§ **Task requirements**: Beginning with the line that contains "- Check if only one of a set of flags are set", transcribe every line down to the end of the entries, exactly, and no other lines.

§ **Provided records**:

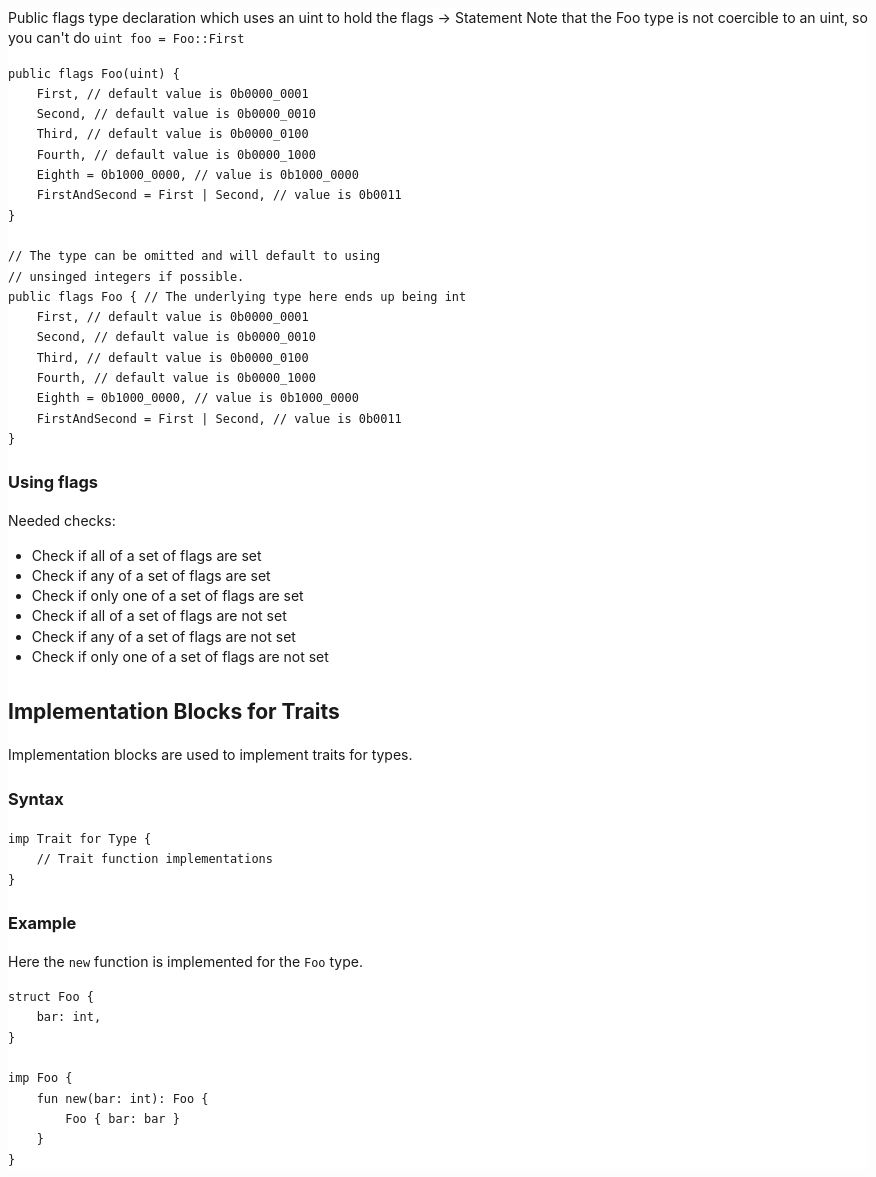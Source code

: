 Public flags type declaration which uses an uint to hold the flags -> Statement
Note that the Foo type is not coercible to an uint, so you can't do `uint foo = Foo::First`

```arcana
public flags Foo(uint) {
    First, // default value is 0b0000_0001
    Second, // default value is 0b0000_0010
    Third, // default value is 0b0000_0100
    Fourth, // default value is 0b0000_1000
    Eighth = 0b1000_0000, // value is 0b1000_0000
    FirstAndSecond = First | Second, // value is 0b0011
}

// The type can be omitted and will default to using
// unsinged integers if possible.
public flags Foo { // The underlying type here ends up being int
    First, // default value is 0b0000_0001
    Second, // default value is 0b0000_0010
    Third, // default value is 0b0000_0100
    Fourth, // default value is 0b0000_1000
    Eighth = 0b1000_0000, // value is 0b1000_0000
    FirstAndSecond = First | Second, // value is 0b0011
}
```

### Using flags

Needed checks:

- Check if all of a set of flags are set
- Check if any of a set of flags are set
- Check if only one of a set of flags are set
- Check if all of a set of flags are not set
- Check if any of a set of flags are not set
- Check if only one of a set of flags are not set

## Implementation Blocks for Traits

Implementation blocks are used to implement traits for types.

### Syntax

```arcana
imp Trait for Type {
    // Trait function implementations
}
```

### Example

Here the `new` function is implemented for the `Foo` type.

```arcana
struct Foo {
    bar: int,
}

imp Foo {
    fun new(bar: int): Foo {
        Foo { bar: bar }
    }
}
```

§ **Result**:
- Check if only one of a set of flags are set
- Check if all of a set of flags are not set
- Check if any of a set of flags are not set
- Check if only one of a set of flags are not set

## Implementation Blocks for Traits

Implementation blocks are used to implement traits for types.

### Syntax

```arcana
imp Trait for Type {
    // Trait function implementations
}
```

### Example

Here the `new` function is implemented for the `Foo` type.

```arcana
struct Foo {
    bar: int,
}

imp Foo {
    fun new(bar: int): Foo {
        Foo { bar: bar }
    }
}
```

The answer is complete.